Like most semesters, I assign a lot of writing despite my heavy teaching load. However, this semester I have spent a bit more time discussing what makes social science writing different from what they might have encountered in other classes (e.g. why MLA is inappropriate for our class). This blog post will discuss some of my concerns and thoughts regarding teaching social science writing.
A few premises I want to get out of the way. I think effective writing across the disciplines is important. There are a lot of issues with student writing. For example, political scientist Michael Allen has a good post on passive voice. Like Steven Pinker, I’m against academic gobbledygook. I understand that basic skills in writing and research are difficult to learn and just as difficult to teach. For instance, at Kutztown, the other sociology faculty and I created a guide to writing academic (sociology) papers on our webpage. However, a persistent problem is the lack of discipline specific training in writing.

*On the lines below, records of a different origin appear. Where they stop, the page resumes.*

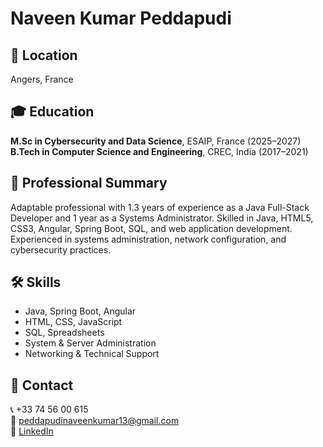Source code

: # Naveen Kumar Peddapudi

## 📍 Location
Angers, France

## 🎓 Education
**M.Sc in Cybersecurity and Data Science**, ESAIP, France (2025–2027)  
**B.Tech in Computer Science and Engineering**, CREC, India (2017–2021)

## 💼 Professional Summary
Adaptable professional with 1.3 years of experience as a Java Full-Stack Developer and 1 year as a Systems Administrator. Skilled in Java, HTML5, CSS3, Angular, Spring Boot, SQL, and web application development. Experienced in systems administration, network configuration, and cybersecurity practices.

## 🛠️ Skills
- Java, Spring Boot, Angular
- HTML, CSS, JavaScript
- SQL, Spreadsheets
- System & Server Administration
- Networking & Technical Support

## 📧 Contact
📞 +33 74 56 00 615  
📧 peddapudinaveenkumar13@gmail.com  
🔗 [LinkedIn](https://www.linkedin.com/in/naveen-kumar-peddapudi-413b36200/)

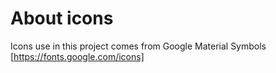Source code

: # About icons
Icons use in this project comes from Google Material Symbols [https://fonts.google.com/icons]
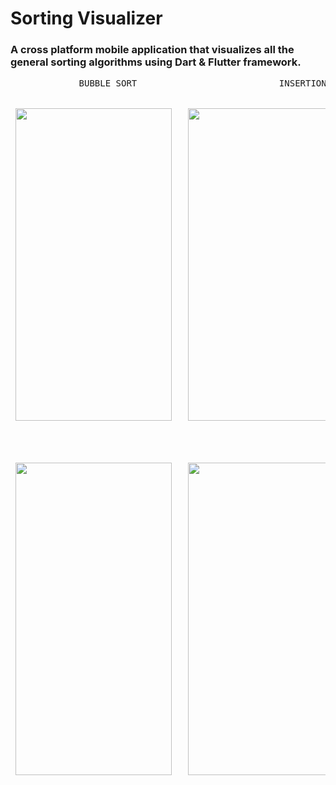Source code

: # Sorting Visualizer

### A cross platform mobile application that visualizes all the general sorting algorithms using Dart & Flutter framework.

<pre>
             BUBBLE SORT                           INSERTION SORT                           SELECTION SORT     
<br/>
 <img src="https://github.com/Shwetank14/Sorting-Algorithm-Visualizer/blob/master/Sort/bublesort.gif" width="250" height="500" />   <img src="https://github.com/Shwetank14/Sorting-Algorithm-Visualizer/blob/master/Sort/insertionsort.gif" width="250" height="500" />   <img src="https://github.com/Shwetank14/Sorting-Algorithm-Visualizer/blob/master/Sort/selectionsort.gif" width="250" height="500" />  <br /><br /><br /><br /><br /> <img src="https://github.com/Shwetank14/Sorting-Algorithm-Visualizer/blob/master/Sort/mergesort.gif" width="250" height="500" />   <img src="https://github.com/Shwetank14/Sorting-Algorithm-Visualizer/blob/master/Sort/quicksort.gif" width="250" height="500" />     
 
 
</pre>

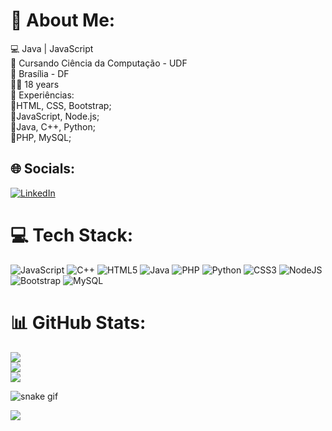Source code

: # 💫 About Me:
💻 Java | JavaScript<br>📜 Cursando Ciência da Computação - UDF<br> 📍  Brasília - DF<br>👨‍💻 18 years<br>👾 Experiências:<br>      👾HTML, CSS, Bootstrap;<br>      👾JavaScript, Node.js;<br>      👾Java, C++, Python;<br>      👾PHP, MySQL;<br>

## 🌐 Socials:
[![LinkedIn](https://img.shields.io/badge/LinkedIn-%230077B5.svg?logo=linkedin&logoColor=white)](https://linkedin.com/in/jhenriquedsm) 
# 💻 Tech Stack:
![JavaScript](https://img.shields.io/badge/javascript-%23323330.svg?style=for-the-badge&logo=javascript&logoColor=%23F7DF1E) ![C++](https://img.shields.io/badge/c++-%2300599C.svg?style=for-the-badge&logo=c%2B%2B&logoColor=white) ![HTML5](https://img.shields.io/badge/html5-%23E34F26.svg?style=for-the-badge&logo=html5&logoColor=white) ![Java](https://img.shields.io/badge/java-%23ED8B00.svg?style=for-the-badge&logo=java&logoColor=white) ![PHP](https://img.shields.io/badge/php-%23777BB4.svg?style=for-the-badge&logo=php&logoColor=white) ![Python](https://img.shields.io/badge/python-3670A0?style=for-the-badge&logo=python&logoColor=ffdd54) ![CSS3](https://img.shields.io/badge/css3-%231572B6.svg?style=for-the-badge&logo=css3&logoColor=white) ![NodeJS](https://img.shields.io/badge/node.js-6DA55F?style=for-the-badge&logo=node.js&logoColor=white) ![Bootstrap](https://img.shields.io/badge/bootstrap-%23563D7C.svg?style=for-the-badge&logo=bootstrap&logoColor=white) ![MySQL](https://img.shields.io/badge/mysql-%2300f.svg?style=for-the-badge&logo=mysql&logoColor=white)
# 📊 GitHub Stats:
![](https://github-readme-stats.vercel.app/api?username=jhenriquedsm&theme=shades-of-purple&hide_border=false&include_all_commits=false&count_private=false)<br/>
![](https://github-readme-streak-stats.herokuapp.com/?user=jhenriquedsm&theme=shades-of-purple&hide_border=false)<br/>
![](https://github-readme-stats.vercel.app/api/top-langs/?username=jhenriquedsm&theme=shades-of-purple&hide_border=false&include_all_commits=false&count_private=false&layout=compact)

![snake gif](https://github.com/jhenriquedsm/jhenriquedsm/blob/output/github-contribution-grid-snake.svg)

[![](https://visitcount.itsvg.in/api?id=jhenriquedsm&icon=2&color=11)](https://visitcount.itsvg.in)
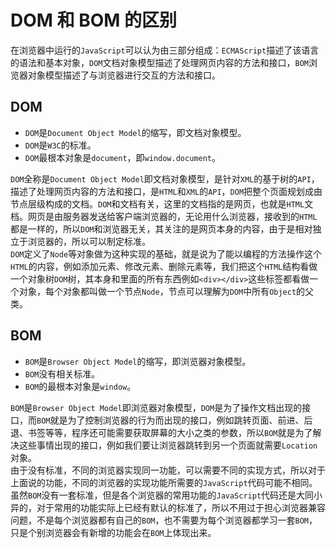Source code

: # DOM 和 BOM 的区别

在浏览器中运行的`JavaScript`可以认为由三部分组成：`ECMAScript`描述了该语言的语法和基本对象，`DOM`文档对象模型描述了处理网页内容的方法和接口，`BOM`浏览器对象模型描述了与浏览器进行交互的方法和接口。

## DOM

- `DOM`是`Document Object Model`的缩写，即文档对象模型。
- `DOM`是`W3C`的标准。
- `DOM`最根本对象是`document`，即`window.document`。

`DOM`全称是`Document Object Model`即文档对象模型，是针对`XML`的基于树的`API`，描述了处理网页内容的方法和接口，是`HTML`和`XML`的`API`，`DOM`把整个页面规划成由节点层级构成的文档。`DOM`和文档有关，这里的文档指的是网页，也就是`HTML`文档。网页是由服务器发送给客户端浏览器的，无论用什么浏览器，接收到的`HTML`都是一样的，所以`DOM`和浏览器无关，其关注的是网页本身的内容，由于是相对独立于浏览器的，所以可以制定标准。  
`DOM`定义了`Node`等对象做为这种实现的基础，就是说为了能以编程的方法操作这个`HTML`的内容，例如添加元素、修改元素、删除元素等，我们把这个`HTML`结构看做一个对象树`DOM`树，其本身和里面的所有东西例如`<div></div>`这些标签都看做一个对象，每个对象都叫做一个节点`Node`，节点可以理解为`DOM`中所有`Object`的父类。

## BOM

- `BOM`是`Browser Object Model`的缩写，即浏览器对象模型。
- `BOM`没有相关标准。
- `BOM`的最根本对象是`window`。

`BOM`是`Browser Object Model`即浏览器对象模型，`DOM`是为了操作文档出现的接口，而`BOM`就是为了控制浏览器的行为而出现的接口，例如跳转页面、前进、后退、书签等等，程序还可能需要获取屏幕的大小之类的参数，所以`BOM`就是为了解决这些事情出现的接口，例如我们要让浏览器跳转到另一个页面就需要`Location`对象。  
由于没有标准，不同的浏览器实现同一功能，可以需要不同的实现方式，所以对于上面说的功能，不同的浏览器的实现功能所需要的`JavaScript`代码可能不相同。虽然`BOM`没有一套标准，但是各个浏览器的常用功能的`JavaScript`代码还是大同小异的，对于常用的功能实际上已经有默认的标准了，所以不用过于担心浏览器兼容问题，不是每个浏览器都有自己的`BOM`，也不需要为每个浏览器都学习一套`BOM`，只是个别浏览器会有新增的功能会在`BOM`上体现出来。
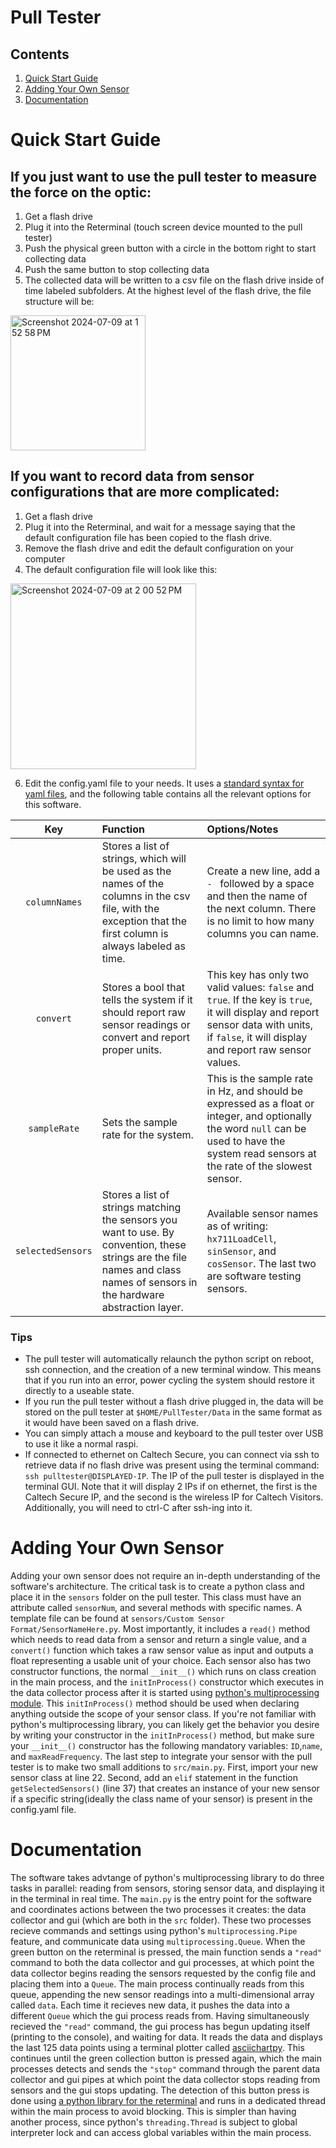 # Pull Tester

## Contents
1. [Quick Start Guide](https://github.com/thomazach/PullTester/tree/main#quick-start-guide)
2. [Adding Your Own Sensor](https://github.com/thomazach/PullTester/tree/main#adding-your-own-sensor)
3. [Documentation](https://github.com/thomazach/PullTester/tree/main#documentation)

# Quick Start Guide
## If you just want to use the pull tester to measure the force on the optic:
1. Get a flash drive
2. Plug it into the Reterminal (touch screen device mounted to the pull tester)
3. Push the physical green button with a circle in the bottom right to start collecting data
4. Push the same button to stop collecting data
5. The collected data will be written to a csv file on the flash drive inside of time labeled subfolders. At the highest level of the flash drive, the file structure will be:
<img width="216" alt="Screenshot 2024-07-09 at 1 52 58 PM" src="https://github.com/thomazach/PullTester/assets/86134403/874d6773-af26-4fdf-a460-e5e2322ab467">  
  
## If you want to record data from sensor configurations that are more complicated:
1. Get a flash drive
2. Plug it into the Reterminal, and wait for a message saying that the default configuration file has been copied to the flash drive.
3. Remove the flash drive and edit the default configuration on your computer
4. The default configuration file will look like this:
<img width="297" alt="Screenshot 2024-07-09 at 2 00 52 PM" src="https://github.com/thomazach/PullTester/assets/86134403/7e0cbb27-3e6b-482e-b464-c647a23735d1">
  
6. Edit the config.yaml file to your needs. It uses a [standard syntax for yaml files](https://docs.ansible.com/ansible/latest/reference_appendices/YAMLSyntax.html), and the following table contains all the relevant options for this software.
  
|Key|Function|Options/Notes|  
| :---------: | :-------- | :------- |
|`columnNames`|Stores a list of strings, which will be used as the names of the columns in the csv file, with the exception that the first column is always labeled as time.|Create a new line, add a `- ` followed by a space and then the name of the next column. There is no limit to how many columns you can name.|
|`convert`|Stores a bool that tells the system if it should report raw sensor readings or convert and report proper units.|This key has only two valid values: `false` and `true`. If the key is `true`, it will display and report sensor data with units, if `false`, it will display and report raw sensor values.| 
|`sampleRate`|Sets the sample rate for the system.|This is the sample rate in Hz, and should be expressed as a float or integer, and optionally the word `null` can be used to have the system read sensors at the rate of the slowest sensor.|
|`selectedSensors`| Stores a list of strings matching the sensors you want to use. By convention, these strings are the file names and class names of sensors in the hardware abstraction layer.| Available sensor names as of writing: `hx711LoadCell`, `sinSensor`, and `cosSensor`. The last two are software testing sensors.|

### Tips
* The pull tester will automatically relaunch the python script on reboot, ssh connection, and the creation of a new terminal window. This means that if you run into an error, power cycling the system should restore it directly to a useable state.
* If you run the pull tester without a flash drive plugged in, the data will be stored on the pull tester at `$HOME/PullTester/Data` in the same format as it would have been saved on a flash drive.
* You can simply attach a mouse and keyboard to the pull tester over USB to use it like a normal raspi.
* If connected to ethernet on Caltech Secure, you can connect via ssh to retrieve data if no flash drive was present using the terminal command: `ssh pulltester@DISPLAYED-IP`. The IP of the pull tester is displayed in the terminal GUI. Note that it will display 2 IPs if on ethernet, the first is the Caltech Secure IP, and the second is the wireless IP for Caltech Visitors. Additionally, you will need to ctrl-C after ssh-ing into it.
  
# Adding Your Own Sensor
Adding your own sensor does not require an in-depth understanding of the software's architecture. The critical task is to create a python class and place it in the `sensors` folder on the pull tester. This class must have an attribute called `sensorNum`, and several methods with specific names.
A template file can be found at `sensors/Custom Sensor Format/SensorNameHere.py`. Most importantly, it includes a `read()` method which needs to read data from a sensor and return a single value, and a `convert()` function which takes a raw sensor value as input and outputs a float representing a usable unit of your choice.
Each sensor also has two constructor functions, the normal `__init__()` which runs on class creation in the main process, and the `initInProcess()` constructor which executes in the data collector process after it is started using [python's multiprocessing module](https://docs.python.org/3/library/multiprocessing.html). This `initInProcess()` method should be used when declaring 
anything outside the scope of your sensor class. If you're not familiar with python's multiprocessing library, you can likely get the behavior you desire by writing your constructor in the `initInProcess()` method, but make sure your `__init__()` constructor has the following mandatory variables: `ID`,`name`, and `maxReadFrequency`. The last step to integrate your sensor with the pull tester
is to make two small additions to `src/main.py`. First, import your new sensor class at line 22. Second, add an `elif` statement in the function `getSelectedSensors()` (line 37) that creates an instance of your new sensor if a specific string(ideally the class name of your sensor) is present in the config.yaml file.

# Documentation
The software takes advtange of python's multiprocessing library to do three tasks in parallel: reading from sensors, storing sensor data, and displaying it in the terminal in real time. The `main.py` is the entry point for the software and coordinates actions
between the two processes it creates: the data collector and gui (which are both in the `src` folder). These two processes recieve commands and settings using python's `multiprocessing.Pipe` feature, and communicate data using `multiprocessing.Queue`. When the green button on the reterminal is pressed, the main function
sends a `"read"` command to both the data collector and gui processes, at which point the data collector begins reading the sensors requested by the config file and placing them into a `Queue`. The main process continually reads from this queue, appending the new sensor readings
into a multi-dimensional array called `data`. Each time it recieves new data, it pushes the data into a different `Queue` which the gui process reads from. Having simultaneously recieved the `"read"` command, the gui process has begun updating itself (printing to the console), and waiting for data.
It reads the data and displays the last 125 data points using a terminal plotter called [asciichartpy](https://pypi.org/project/asciichartpy/). This continues until the green collection button is pressed again, which the main processes detects and sends the `"stop"` command through the parent data collector and gui pipes
at which point the data collector stops reading from sensors and the gui stops updating. The detection of this button press is done using [a python library for the reterminal](https://github.com/Seeed-Studio/Seeed_Python_ReTerminal) and runs in a dedicated thread within the main process to avoid blocking. This is simpler than having another process, since python's `threading.Thread` is 
subject to global interpreter lock and can access global variables within the main process.
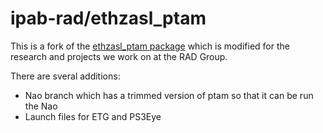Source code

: ipab-rad/ethzasl_ptam
============

This is a fork of the [ethzasl_ptam package](http://wiki.ros.org/ethzasl_ptam) which is modified for the research and projects we work on at the RAD Group.

There are sveral additions:
* Nao branch which has a trimmed version of ptam so that it can be run the Nao
* Launch files for ETG and PS3Eye
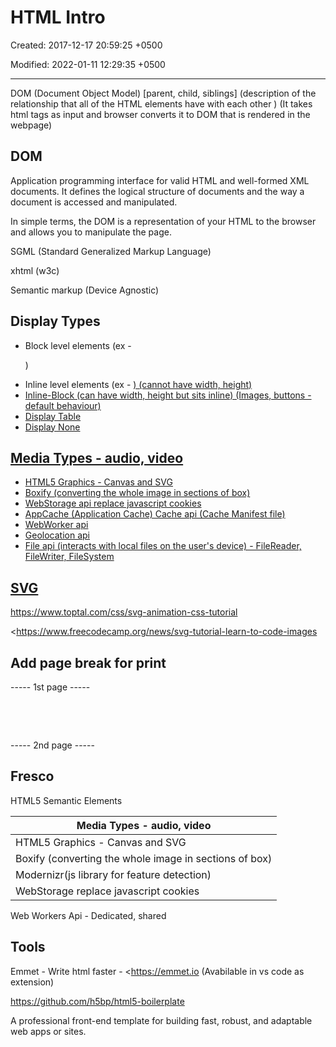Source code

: # HTML Intro

Created: 2017-12-17 20:59:25 +0500

Modified: 2022-01-11 12:29:35 +0500

---

DOM (Document Object Model) [parent, child, siblings] (description of the relationship that all of the HTML elements have with each other ) (It takes html tags as input and browser converts it to DOM that is rendered in the webpage)

## DOM

Application programming interface for valid HTML and well-formed XML documents. It defines the logical structure of documents and the way a document is accessed and manipulated.

In simple terms, the DOM is a representation of your HTML to the browser and allows you to manipulate the page.

SGML (Standard Generalized Markup Language)

xhtml (w3c)

Semantic markup (Device Agnostic)

## Display Types
-   Block level elements (ex - <p>)
-   Inline level elements (ex - <a href="">) (cannot have width, height)
-   Inline-Block (can have width, height but sits inline) (Images, buttons - default behaviour)
-   Display Table
-   Display None

## Media Types - audio, video
-   HTML5 Graphics - Canvas and SVG
-   Boxify (converting the whole image in sections of box)
-   WebStorage api replace javascript cookies
-   AppCache (Application Cache) Cache api (Cache Manifest file)
-   WebWorker api
-   Geolocation api
-   File api (interacts with local files on the user's device) - FileReader, FileWriter, FileSystem

## SVG

<https://www.toptal.com/css/svg-animation-css-tutorial>

<https://www.freecodecamp.org/news/svg-tutorial-learn-to-code-images

## Add page break for print

----- 1st page -----

<p style="page-break-after: always;">&nbsp;</p>
<p style="page-break-before: always;">&nbsp;</p>

----- 2nd page -----

## Fresco

HTML5 Semantic Elements

| Media Types - audio, video                             |
|--------------------------------------------------------|
| HTML5 Graphics - Canvas and SVG                        |
| Boxify (converting the whole image in sections of box) |
| Modernizr(js library for feature detection)            |
| WebStorage replace javascript cookies                  |

Web Workers Api - Dedicated, shared

## Tools

Emmet - Write html faster - <https://emmet.io (Avabilable in vs code as extension)

<https://github.com/h5bp/html5-boilerplate>

A professional front-end template for building fast, robust, and adaptable web apps or sites.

My goal is to make students not just critical thinkers, but much more rigorous thinkers. Not only do I want my students to be better communicators, I want them to be accurate writers. So here are just some of the issues I encounter every year that is specifically tied to social science writing.
- Use of Sources
- We live in a world where good writing is often more important than good research. As Michael Chabris explains on Salon, popular nonfiction work such as Malcolm Gladwell’s fails to meet the rigor social science. A criticism of Gladwell is his cherry picking of studies. Our students do something similar. They find a quote in a text to ‘augment’ their writing (rather than build an argument based on existing research results and methods, or theory). When I’ve asked students to construct literature reviews, very few actually survey the research. Most structure their literature reviews author-by-author plugging in quotes that include the terms and concepts they want to write about. Here the quote is a crutch. They’re augmenting their writing rather than building a foundation for an argument that is grounded in the research. That’s not to say what my students are writing aren’t relevant, interesting or significant. However, the way they are using sources tends to emphasize the significance of what they are saying, rather than provide evidence that what they are saying is reliable and valid.
- Generalizability and Importance
- Sociologist Robert Merton in his classic work Social Theory & Social Structure, discusses (or grossly generalizes) different approaches to research. For example, Merton suggested that, Europeans take the position: “We don’t know that what we say is true, but it is at least significant.” While the Americans take the position: “We don’t know that what we say is particularly significant, but it is at least true” (pp. 494-495). As a qualitative and critical researcher with postmodern inclinations, I tend to agree with criticisms of positivist social science. However, I believe that significance (or social relevance) and truth (validity/reliability) are both important. The balance of those two sides in research is what makes us social scientists.
- Unit/Level of Analysis
- When my students write about inequality, they do a fairly good job emphasizing it as a social problem. However, a common problem is that many will mention things such as racial segregation in the United States and slums in the developing world in the same paper. There’s no unit of analysis. There’s also no sense of level or scale. This is linked to the aforementioned problem of precision, validity and reliability. However, it is also connected to the disconnect between course content (information) and the notion of research. Student papers spend a lot of time reporting facts, rather than transforming that information into data that can be analyzed. In other words, writing doesn’t just open up discussions of social problems, but is part of operationalizing research.
While I verbally address many of these problems in class, I feel that I could (or should) do much more over the course of the semester. As this semester wraps up, it’s time to head back to the drawing board to come up with new ways to encourage better social science writing in my courses.